■ **Activity**: Your task is to give the number of lines below that contain "this". Give no other text.

■ **Stored data entries**:
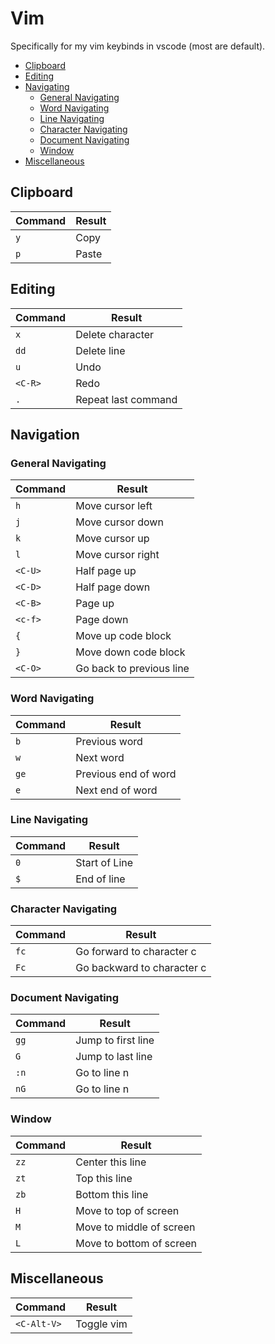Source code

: # Vim  

Specifically for my vim keybinds in vscode (most are default).  

- [Clipboard](#clipboard)
- [Editing](#editing)
- [Navigating](#navigating)
    * [General Navigating](#general-navigating)
    * [Word Navigating](#word-navigating)
    * [Line Navigating](#line-navigating)
    * [Character Navigating](#character-navigating)
    * [Document Navigating](#document-navigating)
    * [Window](#window)
- [Miscellaneous](#miscellaneous)

## Clipboard
| Command | Result               |
|---------|----------------------|
| `y`     | Copy                 |
| `p`     | Paste                |

## Editing
| Command | Result               |
|---------|----------------------|
| `x`     | Delete character     |
| `dd`    | Delete line          |
| `u`     | Undo                 |
| `<C-R>` | Redo                 |
| `.`     | Repeat last command  |

## Navigation  
### General Navigating 
| Command | Result                   |
|---------|--------------------------|
| `h`     | Move cursor left         |
| `j`     | Move cursor down         |
| `k`     | Move cursor up           |
| `l`     | Move cursor right        |
| `<C-U>` | Half page up             |
| `<C-D>` | Half page down           |
| `<C-B>` | Page up                  |
| `<c-f>` | Page down                |
| `{`     | Move up code block       |
| `}`     | Move down code block     | 
| `<C-O>` | Go back to previous line |

### Word Navigating 
| Command | Result               |
|---------|----------------------|
| `b`     | Previous word        |
| `w`     | Next word            |
| `ge`    | Previous end of word |
| `e`     | Next end of word     |

### Line Navigating  
| Command | Result               |
|---------|----------------------|
| `0`     | Start of Line        |
| `$`     | End of line          |

### Character Navigating  
| Command | Result                      |
|---------|-----------------------------|
| `fc`    | Go forward to character c   |
| `Fc`    | Go backward to character c  |

### Document Navigating  
| Command | Result               |
|---------|----------------------|
| `gg`    | Jump to first line   |
| `G`     | Jump to last line    |
| `:n`    | Go to line n         |
| `nG`    | Go to line n         |

### Window
| Command | Result                  |
|---------|-------------------------|
| `zz`    | Center this line        |
| `zt`    | Top this line           |
| `zb`    | Bottom this line        |
| `H`     | Move to top of screen   |
| `M`     | Move to middle of screen|
| `L`     | Move to bottom of screen|

## Miscellaneous  
| Command       | Result        |
|---------------|---------------|
| `<C-Alt-V>`   | Toggle vim    |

■ **Worked solution**: 3